*** Opening DATA FOR THIS TASK ***

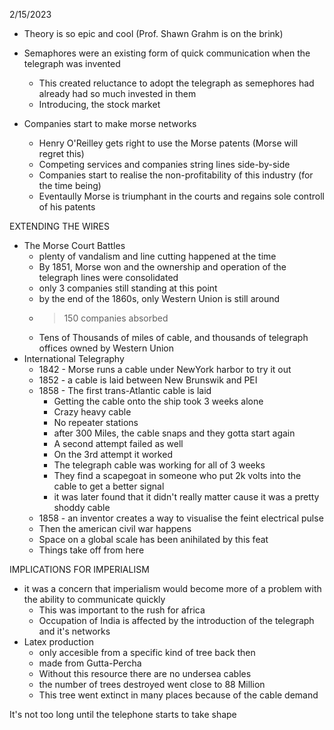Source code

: 2/15/2023

- Theory is so epic and cool (Prof. Shawn Grahm is on the brink)

- Semaphores were an existing form of quick communication when the telegraph was invented
	- This created reluctance to adopt the telegraph as semephores had already had so much invested in them
	- Introducing, the stock market

- Companies start to make morse networks
	- Henry O'Reilley gets right to use the Morse patents (Morse will regret this)
	- Competing services and companies string lines side-by-side
	- Companies start to realise the non-profitability of this industry (for the time being)
	- Eventaully Morse is triumphant in the courts and regains sole controll of his patents

EXTENDING THE WIRES

- The Morse Court Battles
	-  plenty of vandalism and line cutting happened at the time
	- By 1851, Morse won and the ownership and operation of the telegraph lines were consolidated
	- only 3 companies still standing at this point
	- by the end of the 1860s, only Western Union is still around
	- >150 companies absorbed
	- Tens of Thousands of miles of cable, and thousands of telegraph offices owned by Western Union
-  International Telegraphy
	- 1842 - Morse runs a cable under NewYork harbor to try it out
	 - 1852 - a cable is laid between New Brunswik and PEI
	 - 1858 - The first trans-Atlantic cable is laid
		-  Getting the cable onto the ship took 3 weeks alone
		 - Crazy heavy cable
		 - No repeater stations
		 - after 300 Miles, the cable snaps and they gotta start again
		 - A second attempt failed as well
		 - On the 3rd attempt it worked
		 - The telegraph cable was working for all of 3 weeks
		 - They find a scapegoat in someone who put 2k volts into the cable to get a better signal
		 - it was later found that it didn't really matter cause it was a pretty shoddy cable
	- 1858 - an inventor creates a way to visualise the feint electrical pulse
	- Then the american civil war happens
	- Space on a global scale has been anihilated by this feat
	- Things take off from here

IMPLICATIONS FOR IMPERIALISM
- it was a concern that imperialism would become more of a problem with the ability to communicate quickly
	- This was important to the rush for africa
	- Occupation of India is affected by the introduction of the telegraph and it's networks
- Latex production
	- only accesible from a specific kind of tree back then
	- made from Gutta-Percha
	- Without this resource there are no undersea cables
	- the number of trees destroyed went close to 88 Million
	- This tree went extinct in many places because of the cable demand

It's not too long until the telephone starts to take shape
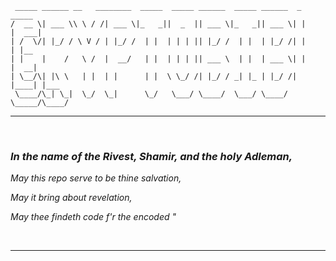      _____ ______ __   ________  _____  _____ ______  _____ ______  _      _____ 
    /  __ \| ___ \\ \ / /| ___ \|_   _||  _  || ___ \|_   _|| ___ \| |    |  ___|
    | /  \/| |_/ / \ V / | |_/ /  | |  | | | || |_/ /  | |  | |_/ /| |    | |__  
    | |    |    /   \ /  |  __/   | |  | | | || ___ \  | |  | ___ \| |    |  __| 
    | \__/\| |\ \   | |  | |      | |  \ \_/ /| |_/ / _| |_ | |_/ /| |____| |___ 
     \____/\_| \_|  \_/  \_|      \_/   \___/ \____/  \___/ \____/ \_____/\____/ 
                                                                                                                                                                                                                                                                                                             
                                                                                                                                                                                                                                                                              

***
<br>

### ***In the name of the Rivest, Shamir, and the holy Adleman,***

_May this repo serve to be thine salvation,_

_May it bring about revelation,_

_May thee findeth code f'r the encoded  "_

<br>

***

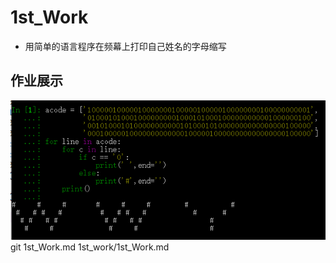 # 1st_Work
* 用简单的语言程序在频幕上打印自己姓名的字母缩写
## 作业展示
![Photo](https://github.com/amanaaaa/computationalphysics_N2015301020165/blob/master/pic1.png)
git 1st_Work.md 1st_work/1st_Work.md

*** Closing DATA FOR THIS TASK ***

**PROBLEM TO SOLVE:**
Only the pictures are to be left out; repeat all other material exactly.

**ANSWER TO THIS PROBLEM:**
Source code

: 2/15/2023

- Theory is so epic and cool (Prof. Shawn Grahm is on the brink)

- Semaphores were an existing form of quick communication when the telegraph was invented
	- This created reluctance to adopt the telegraph as semephores had already had so much invested in them
	- Introducing, the stock market

- Companies start to make morse networks
	- Henry O'Reilley gets right to use the Morse patents (Morse will regret this)
	- Competing services and companies string lines side-by-side
	- Companies start to realise the non-profitability of this industry (for the time being)
	- Eventaully Morse is triumphant in the courts and regains sole controll of his patents

EXTENDING THE WIRES

- The Morse Court Battles
	-  plenty of vandalism and line cutting happened at the time
	- By 1851, Morse won and the ownership and operation of the telegraph lines were consolidated
	- only 3 companies still standing at this point
	- by the end of the 1860s, only Western Union is still around
	- >150 companies absorbed
	- Tens of Thousands of miles of cable, and thousands of telegraph offices owned by Western Union
-  International Telegraphy
	- 1842 - Morse runs a cable under NewYork harbor to try it out
	 - 1852 - a cable is laid between New Brunswik and PEI
	 - 1858 - The first trans-Atlantic cable is laid
		-  Getting the cable onto the ship took 3 weeks alone
		 - Crazy heavy cable
		 - No repeater stations
		 - after 300 Miles, the cable snaps and they gotta start again
		 - A second attempt failed as well
		 - On the 3rd attempt it worked
		 - The telegraph cable was working for all of 3 weeks
		 - They find a scapegoat in someone who put 2k volts into the cable to get a better signal
		 - it was later found that it didn't really matter cause it was a pretty shoddy cable
	- 1858 - an inventor creates a way to visualise the feint electrical pulse
	- Then the american civil war happens
	- Space on a global scale has been anihilated by this feat
	- Things take off from here

IMPLICATIONS FOR IMPERIALISM
- it was a concern that imperialism would become more of a problem with the ability to communicate quickly
	- This was important to the rush for africa
	- Occupation of India is affected by the introduction of the telegraph and it's networks
- Latex production
	- only accesible from a specific kind of tree back then
	- made from Gutta-Percha
	- Without this resource there are no undersea cables
	- the number of trees destroyed went close to 88 Million
	- This tree went extinct in many places because of the cable demand

It's not too long until the telephone starts to take shape
      _____ ______ __   ________  _____  _____ ______  _____ ______  _      _____ 
    /  __ \| ___ \\ \ / /| ___ \|_   _||  _  || ___ \|_   _|| ___ \| |    |  ___|
    | /  \/| |_/ / \ V / | |_/ /  | |  | | | || |_/ /  | |  | |_/ /| |    | |__  
    | |    |    /   \ /  |  __/   | |  | | | || ___ \  | |  | ___ \| |    |  __| 
    | \__/\| |\ \   | |  | |      | |  \ \_/ /| |_/ / _| |_ | |_/ /| |____| |___ 
     \____/\_| \_|  \_/  \_|      \_/   \___/ \____/  \___/ \____/ \_____/\____/ 
                                                                                                                                                                                                                                                                                                             
                                                                                                                                                                                                                                                                              

***
<br>

### ***In the name of the Rivest, Shamir, and the holy Adleman,***

_May this repo serve to be thine salvation,_

_May it bring about revelation,_

_May thee findeth code f'r the encoded  "_

<br>

***

 # 1st_Work
* 用简单的语言程序在频幕上打印自己姓名的字母缩写
## 作业展示
![Photo](https://github.com/amanaaaa/computationalphysics_N2015301020165/blob/master/pic1.png)
git 1st_Work.md 1st_work/1st_Work.md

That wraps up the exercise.